Print version ISSN 1519-6984On-line version ISSN 1678-4375

Braz. J. Biol. vol.67 no.3 São Carlos Aug. 2007 



Reproduction of Pirapitinga do Sul (Brycon opalinus Cuvier, 1819) in the Parque Estadual da Serra do Mar-Núcleo Santa Virgínia, São Paulo, Brazil


Reprodução da Pirapitinga do Sul (Brycon opalinus Cuvier, 1819) no Parque Estadual da Serra do Mar-Núcleo Santa Virgínia, São Paulo, Brasil



Gomiero, LM.*; Braga, FMS.

Departamento de Zoologia, Instituto de Biociências, Universidade Estadual Paulista – UNESP, CP 199, CEP 13506-900, Av. 24-A, n. 1515, Rio Claro, São Paulo, Brazil




The objective of the study was to characterize seasonally and locally the reproduction of Pirapitinga do Sul (Brycon opalinus). The study area included three rivers (Paraibuna, Ipiranga, and Grande) in the Santa Virgínia Unit of the Serra do Mar State Park, State of São Paulo, Brazil. Breeding occurred in spring, summer, and autumn. The L50 and the L100 of this species were 16 to 18 cm and 26 to 28 cm, respectively. Spawning was total, with synchronous development in two groups. The size of mature oocytes was 1,346.4 µm, reaching a maximum of 2,570.4 µm, with a mean fecundity of 9,190.5 oocytes. This species has external fertilization, is non-migratory, and lacks parental care of the young. Preservation of the Pirapitinga do Sul depends, in great part, on maintaining water quality, preservation of the riverine forests, and access to breeding areas.

Keywords: Brycon opalinus, reproduction, fecundity, Brazil.


O objetivo do estudo foi caracterizar sazonalmente e localmente a reprodução da Pirapitinga do Sul (Brycon opalinus). A área de estudo abrangeu três rios (Paraibuna, Ipiranga e Grande) no PESM-Núcleo Santa Virgínia. A época reprodutiva ocorreu na primavera, verão e outono. O L50 e o L100 desta espécie foi de 16 a 18 cm e 26 a 28 cm, respectivamente. A desova foi do tipo total com desenvolvimento sincrônico em dois grupos, e o tamanho dos ovócitos maduros foi de 1.346,4 µm atingindo o máximo em 2.570,4 µm, com a fecundidade média de 9.190,5 ovócitos. Esta espécie adequou-se à definição de peixes com fecundação externa, não-migradores e sem cuidado parental com a prole. A preservação da Pirapitinga do Sul depende em grande parte da qualidade da água, da preservação das matas ribeirinhas e do acesso às áreas de reprodução.

Palavras-chave: Brycon opalinus, reprodução, fecundidade, Brasil.



1. Introduction

The State of São Paulo contains the largest remaining area of the Atlantic Forest and associated coastal ecosystems of Brazil, which represent approximately 7% of the original vegetation cover. A large part of the forest remnants are in state parks, ecological stations, and experimental stations, which occupy more than 3% of the land area of the state (Villani et al., 1998).

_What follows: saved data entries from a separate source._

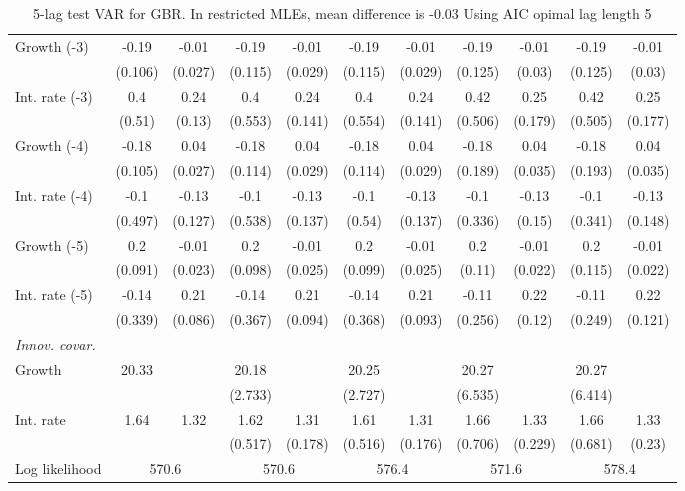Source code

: \begin{table}[htbp]
\begin{tabular}{@{\extracolsep{4pt}}lcccccccccc@{}}
\quad Growth (-3) 	 &-0.19 	 & -0.01 	 & -0.19 	 & -0.01 	 & -0.19 	 & -0.01 	 & -0.19 	 & -0.01 	 & -0.19 	 & -0.01	 \\ 
 		 & (0.106) 	 & (0.027) 	 & (0.115) 	 & (0.029) 	 & (0.115) 	 & (0.029) 	 & (0.125) 	 & (0.03) 	 & (0.125) 	 & (0.03) 	 \\ 
\quad Int. rate (-3) 	 &0.4 	 & 0.24 	 & 0.4 	 & 0.24 	 & 0.4 	 & 0.24 	 & 0.42 	 & 0.25 	 & 0.42 	 & 0.25	 \\ 
 		 & (0.51) 	 & (0.13) 	 & (0.553) 	 & (0.141) 	 & (0.554) 	 & (0.141) 	 & (0.506) 	 & (0.179) 	 & (0.505) 	 & (0.177) 	 \\ 
\quad Growth (-4) 	 &-0.18 	 & 0.04 	 & -0.18 	 & 0.04 	 & -0.18 	 & 0.04 	 & -0.18 	 & 0.04 	 & -0.18 	 & 0.04	 \\ 
 		 & (0.105) 	 & (0.027) 	 & (0.114) 	 & (0.029) 	 & (0.114) 	 & (0.029) 	 & (0.189) 	 & (0.035) 	 & (0.193) 	 & (0.035) 	 \\ 
\quad Int. rate (-4) 	 &-0.1 	 & -0.13 	 & -0.1 	 & -0.13 	 & -0.1 	 & -0.13 	 & -0.1 	 & -0.13 	 & -0.1 	 & -0.13	 \\ 
 		 & (0.497) 	 & (0.127) 	 & (0.538) 	 & (0.137) 	 & (0.54) 	 & (0.137) 	 & (0.336) 	 & (0.15) 	 & (0.341) 	 & (0.148) 	 \\ 
\quad Growth (-5) 	 &0.2 	 & -0.01 	 & 0.2 	 & -0.01 	 & 0.2 	 & -0.01 	 & 0.2 	 & -0.01 	 & 0.2 	 & -0.01	 \\ 
 		 & (0.091) 	 & (0.023) 	 & (0.098) 	 & (0.025) 	 & (0.099) 	 & (0.025) 	 & (0.11) 	 & (0.022) 	 & (0.115) 	 & (0.022) 	 \\ 
\quad Int. rate (-5) 	 &-0.14 	 & 0.21 	 & -0.14 	 & 0.21 	 & -0.14 	 & 0.21 	 & -0.11 	 & 0.22 	 & -0.11 	 & 0.22	 \\ 
 		 & (0.339) 	 & (0.086) 	 & (0.367) 	 & (0.094) 	 & (0.368) 	 & (0.093) 	 & (0.256) 	 & (0.12) 	 & (0.249) 	 & (0.121) 	 \\ 
\rule{0pt}{4ex} \emph{Innov. covar.}  	 & 	 & 	 & 	 & 	 & 	 & 	 & 	 & 	 & 	 &\\ 
\quad Growth 	 &20.33 	 &  	 & 20.18 	 &  	 & 20.25 	 &  	 & 20.27 	 &  	 & 20.27 	 & 	 \\ 
 		 &  	 &  	 & (2.733) 	 &  	 & (2.727) 	 &  	 & (6.535) 	 &  	 & (6.414) 	 &  	 \\ 
\quad Int. rate 	 &1.64 	 & 1.32 	 & 1.62 	 & 1.31 	 & 1.61 	 & 1.31 	 & 1.66 	 & 1.33 	 & 1.66 	 & 1.33	 \\ 
 		 &  	 &  	 & (0.517) 	 & (0.178) 	 & (0.516) 	 & (0.176) 	 & (0.706) 	 & (0.229) 	 & (0.681) 	 & (0.23) 	 \\ 
 \hline \rule{0pt}{4ex} 
  Log likelihood 	 &\multicolumn{2}{c}{570.6} 	 & \multicolumn{2}{c}{570.6} 	 & \multicolumn{2}{c}{576.4} 	 & \multicolumn{2}{c}{571.6} 	 & \multicolumn{2}{c}{578.4}\\ 

 \hline 	\end{tabular}		\caption{5-lag test VAR for GBR. In restricted MLEs, mean difference is -0.03 Using AIC opimal lag length 5}
		\label{tab:GBRopt_}

\end{table}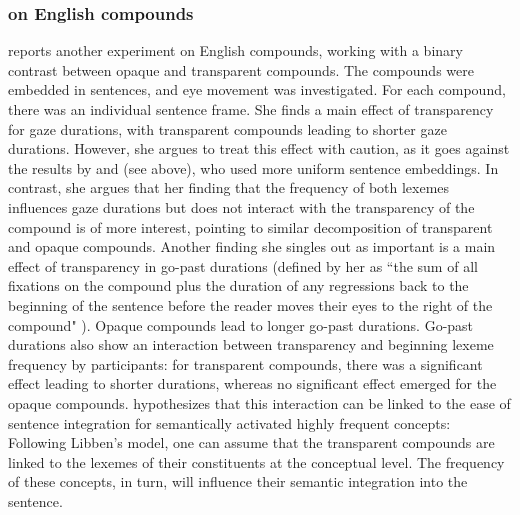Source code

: \subsubsection{\citet{Juhasz:2007} on English compounds}
\label{sec:juhasz2007}

\citet{Juhasz:2007} reports another experiment on English compounds, working
with a binary contrast between opaque and transparent compounds. The compounds were
embedded in sentences, and eye movement was investigated. For each compound,
there was an individual sentence frame. She finds a main effect of
transparency for gaze durations, with transparent compounds leading to
shorter gaze durations. However, she argues to treat this effect with
caution, as it goes against the results by \citet{PollatsekandHyona:2005} and
\citet{Frissonetal:2008} (see above), who used more uniform sentence
embeddings. In contrast, she argues that her finding that the frequency of
both lexemes influences gaze durations but does not interact with the
transparency of the compound is of more interest, pointing to similar
decomposition of transparent and opaque compounds. 
 Another finding she singles
out as important is a main effect of transparency in go-past
durations (defined by her as ``the sum of all fixations on the
compound plus the duration of any regressions back to the beginning of
the sentence before the reader moves their eyes to the right of the
compound" \citealt[382]{Juhasz:2007}). Opaque compounds lead to longer
go-past durations. Go-past durations also show
an interaction between transparency and beginning lexeme frequency by
participants: for transparent compounds, there was a significant effect
leading to shorter durations, whereas no significant effect emerged
for the opaque compounds. \citet[385--386]{Juhasz:2007} hypothesizes that this
interaction can be linked to the ease of sentence integration for semantically
activated highly frequent concepts: Following Libben's \citeyearpar{Libben:1998} model, one can assume that the transparent compounds
are linked to the lexemes of their constituents at the conceptual
level. The frequency of these concepts, in turn, will influence their
semantic integration into the sentence.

The aquatic resources of the entire Paraíba Valley have been severely impacted since the region began to be occupied by farms during the colonial period. These activities, carried out without due conservation management, led to the cutting of gallery forests, silting of streams, water pollution, and innumerable other environmental problems. In addition to the impacts caused by agricultural and industrial activities, this basin has been affected by the implantation of many reservoirs for electric power generation and or water storage, among them the Paraibuna and Paraitinga Dam, and the Funil Dam (Hilsdorf and Petrere Jr., 2002).

The characid freshwater fishes of the genus Brycon are typically silver-gray, medium to large in size, and usually important for commercial and subsistence fisheries. The Pirapitinga do Sul, Brycon opalinus (Cuvier, 1819), is in the vulnerable category (IUCN). In the DOU (Diário Oficial da União) of 21 May 2004, the Brazilian Federal government declared this species to be threatened with extinction, and prohibited its fishing or any form of removal, except for purposes of scientific research.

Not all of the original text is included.